Whether or not Thomas Jefferson had a mulatto daughter, Williams Wells Brown created a fictional one in his 1853 novel, "Clotel or The President's Daughter," as a vehicle to relate the psychological and sexual abuse of black women during slavery and after.

There is no recorded evidence that field hand Tom Burwell ever existed, but as the main character in Jean Toomer's 1925 short story, "Blood-Burning Moon," his death represented the ritualistic executions of scores of black men who were tortured, castrated, hung and burned in the South.

Black American fiction from its inception has served to chronicle the social, political and psychological history of a people often excluded from the mainstream documentation of events, fleshing out the skimpy, often distorted, view of them presented by white historians. That is the theme University of Maryland literature professor Joyce Ann Joyce uses as the basis for her eight-week Smithsonian Institution course, "Modern Black Writers."

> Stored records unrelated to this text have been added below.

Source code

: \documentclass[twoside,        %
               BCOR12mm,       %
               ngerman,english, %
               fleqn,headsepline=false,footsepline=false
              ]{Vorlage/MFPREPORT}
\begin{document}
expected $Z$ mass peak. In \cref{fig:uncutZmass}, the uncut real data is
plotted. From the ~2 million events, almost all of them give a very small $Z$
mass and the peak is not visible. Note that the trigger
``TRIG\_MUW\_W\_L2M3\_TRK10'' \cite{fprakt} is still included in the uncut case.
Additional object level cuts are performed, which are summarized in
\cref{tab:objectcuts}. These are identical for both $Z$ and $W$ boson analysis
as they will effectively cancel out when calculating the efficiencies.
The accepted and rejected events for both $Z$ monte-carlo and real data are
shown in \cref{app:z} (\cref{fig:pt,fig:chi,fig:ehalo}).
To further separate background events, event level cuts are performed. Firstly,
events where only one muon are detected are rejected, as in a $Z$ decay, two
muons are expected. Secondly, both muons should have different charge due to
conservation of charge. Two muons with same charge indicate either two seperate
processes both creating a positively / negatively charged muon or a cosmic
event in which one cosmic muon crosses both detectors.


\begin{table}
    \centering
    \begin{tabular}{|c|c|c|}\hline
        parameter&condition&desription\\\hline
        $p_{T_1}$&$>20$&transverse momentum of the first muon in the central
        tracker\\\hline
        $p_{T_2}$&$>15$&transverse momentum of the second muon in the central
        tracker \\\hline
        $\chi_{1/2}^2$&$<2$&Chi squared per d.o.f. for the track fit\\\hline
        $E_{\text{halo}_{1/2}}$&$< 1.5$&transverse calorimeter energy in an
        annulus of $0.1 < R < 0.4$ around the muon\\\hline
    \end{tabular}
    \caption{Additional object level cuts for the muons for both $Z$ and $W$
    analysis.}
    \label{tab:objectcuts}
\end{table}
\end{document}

"My students tend to think fiction is fiction and there is no correlation between fiction and reality," Joyce said, but "with black fiction, that is not true."

Joyce's views are shared by Toni Morrison, Margaret Walker, Ralph Ellison and others among the nine writers whose books Joyce explores in her teaching.

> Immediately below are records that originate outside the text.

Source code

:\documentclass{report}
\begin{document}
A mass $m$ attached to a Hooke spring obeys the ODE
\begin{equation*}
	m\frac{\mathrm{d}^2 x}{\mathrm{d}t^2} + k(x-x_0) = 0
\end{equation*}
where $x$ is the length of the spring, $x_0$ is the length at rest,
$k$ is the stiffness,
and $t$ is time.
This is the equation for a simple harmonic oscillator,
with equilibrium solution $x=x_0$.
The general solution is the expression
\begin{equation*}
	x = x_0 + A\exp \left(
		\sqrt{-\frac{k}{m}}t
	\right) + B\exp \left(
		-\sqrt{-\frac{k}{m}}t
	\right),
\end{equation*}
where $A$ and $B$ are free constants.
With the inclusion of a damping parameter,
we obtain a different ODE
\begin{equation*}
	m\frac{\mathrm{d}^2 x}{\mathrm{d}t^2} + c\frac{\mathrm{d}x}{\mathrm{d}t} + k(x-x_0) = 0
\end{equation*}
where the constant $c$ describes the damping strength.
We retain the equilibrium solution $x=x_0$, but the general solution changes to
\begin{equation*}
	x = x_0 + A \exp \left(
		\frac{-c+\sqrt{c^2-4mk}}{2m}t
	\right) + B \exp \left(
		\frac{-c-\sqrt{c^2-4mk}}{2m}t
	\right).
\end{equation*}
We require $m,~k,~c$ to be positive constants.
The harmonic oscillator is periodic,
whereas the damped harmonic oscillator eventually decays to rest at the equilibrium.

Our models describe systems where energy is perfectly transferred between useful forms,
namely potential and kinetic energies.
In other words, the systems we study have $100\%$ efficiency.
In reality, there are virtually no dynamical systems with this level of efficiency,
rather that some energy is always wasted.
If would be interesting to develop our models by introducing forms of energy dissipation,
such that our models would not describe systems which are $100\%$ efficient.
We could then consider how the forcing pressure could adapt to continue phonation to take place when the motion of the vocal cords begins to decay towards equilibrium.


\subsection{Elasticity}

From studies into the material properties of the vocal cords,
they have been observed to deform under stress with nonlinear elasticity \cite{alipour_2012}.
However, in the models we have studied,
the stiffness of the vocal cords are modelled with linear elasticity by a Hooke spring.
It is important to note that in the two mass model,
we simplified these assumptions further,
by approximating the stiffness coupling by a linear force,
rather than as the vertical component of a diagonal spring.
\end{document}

The topic will be one subject of discussion among two dozen writers and scholars at the fifth annual Black Writers Conference that opens today at Howard University.

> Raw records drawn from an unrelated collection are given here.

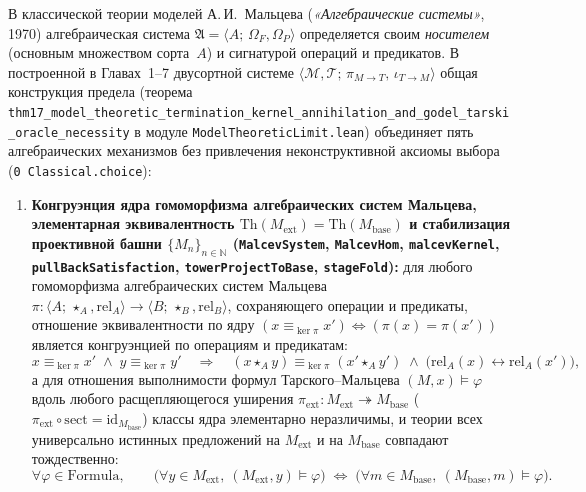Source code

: В классической теории моделей А.\,И.~Мальцева (\emph{«Алгебраические системы»}, 1970) алгебраическая система $\mathfrak{A} = \langle A;\,\Omega_F,\Omega_P\rangle$ определяется своим \emph{носителем} (основным множеством сорта~$A$) и сигнатурой операций и предикатов. В построенной в Главах~1--7 двусортной системе $\langle\mathcal{M},\mathcal{T};\,\pi_{M\to T},\,\iota_{T\to M}\rangle$ общая конструкция предела (теорема \texttt{thm17\_\allowbreak model\_\allowbreak theoretic\_\allowbreak termination\_\allowbreak kernel\_\allowbreak annihilation\_\allowbreak and\_\allowbreak godel\_\allowbreak tarski\_\allowbreak oracle\_\allowbreak necessity} в модуле \texttt{ModelTheoreticLimit.lean}) объединяет пять алгебраических механизмов без привлечения неконструктивной аксиомы выбора (\texttt{0 Classical.choice}):
\begin{enumerate}[label=\textbf{\arabic*.},leftmargin=*]
\item \textbf{Конгруэнция ядра гомоморфизма алгебраических систем Мальцева, элементарная эквивалентность $\mathrm{Th}(M_{\mathrm{ext}}) = \mathrm{Th}(M_{\mathrm{base}})$ и стабилизация проективной башни $\{M_n\}_{n\in\mathbb{N}}$ (\texttt{MalcevSystem}, \texttt{MalcevHom}, \texttt{malcevKernel}, \texttt{pullBackSatisfaction}, \texttt{towerProjectToBase}, \texttt{stageFold}):}
  для любого гомоморфизма алгебраических систем Мальцева $\pi : \langle A;\,\star_A,\mathrm{rel}_A\rangle \to \langle B;\,\star_B,\mathrm{rel}_B\rangle$, сохраняющего операции и предикаты, отношение эквивалентности по ядру $(x \equiv_{\ker\pi} x') \iff (\pi(x) = \pi(x'))$ является конгруэнцией по операциям и предикатам:
  \begin{equation}
    \label{eq:mono-malcev-congruence}
    x \equiv_{\ker\pi} x' \;\land\; y \equiv_{\ker\pi} y' \quad\Longrightarrow\quad (x \star_A y) \equiv_{\ker\pi} (x' \star_A y') \;\land\; \bigl(\mathrm{rel}_A(x) \leftrightarrow \mathrm{rel}_A(x')\bigr),
  \end{equation}
  а для отношения выполнимости формул Тарского--Мальцева $(M, x) \models \varphi$ вдоль любого расщепляющегося уширения $\pi_{\mathrm{ext}} : M_{\mathrm{ext}} \twoheadrightarrow M_{\mathrm{base}}$ ($\pi_{\mathrm{ext}}\circ\mathrm{sect} = \mathrm{id}_{M_{\mathrm{base}}}$) классы ядра элементарно неразличимы, и теории всех универсально истинных предложений на $M_{\mathrm{ext}}$ и на $M_{\mathrm{base}}$ совпадают тождественно:
  \begin{equation}
    \label{eq:mono-elementary-equivalence}
    \forall\varphi \in \mathrm{Formula}, \qquad \bigl(\forall y \in M_{\mathrm{ext}},\ (M_{\mathrm{ext}}, y) \models \varphi\bigr) \;\Longleftrightarrow\; \bigl(\forall m \in M_{\mathrm{base}},\ (M_{\mathrm{base}}, m) \models \varphi\bigr).

\end{equation}
\end{enumerate}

"What to a lot of people seems to be 'gospel' truth is no more real than an historical novel," said Stephen Henderson, director of Howard's Institute for Arts and Humanities, which is sponsoring the two-day conference. "The novelist does as much research as the historian to generate an historical period" in fiction.

Joyce maintained that the study of fiction is "one approach to get a good feel for black history," because traditional historical writing neglects the subject and because of "what the novel reflects about the culture."

"Black literature differs from mainstream white fiction because it does not hide or spare itself," said Toni Morrison, author of "Song of Solomon," winner of the National Book Critics Circle award for the best book of fiction for 1977.

Black fiction "is much more biting," said Morrison, an editor at Random House, in a telephone interview from her Manhattan office. "If anybody seriously tackles it, it is hard to write an entirely superficial novel on . . . the central problem of being a human being in the 20th century, which is how to survive."

"Salt-Eaters" author Toni Cade Bambara, interviewed by phone last week from her home in Atlanta, where she is working on a book about the murders of black children in that city, said "fiction is just one of the ways in which we have documented history."

Although music and films today are more immediate tools, she added, "black literature is extremely important . . . as a potential instrument for change."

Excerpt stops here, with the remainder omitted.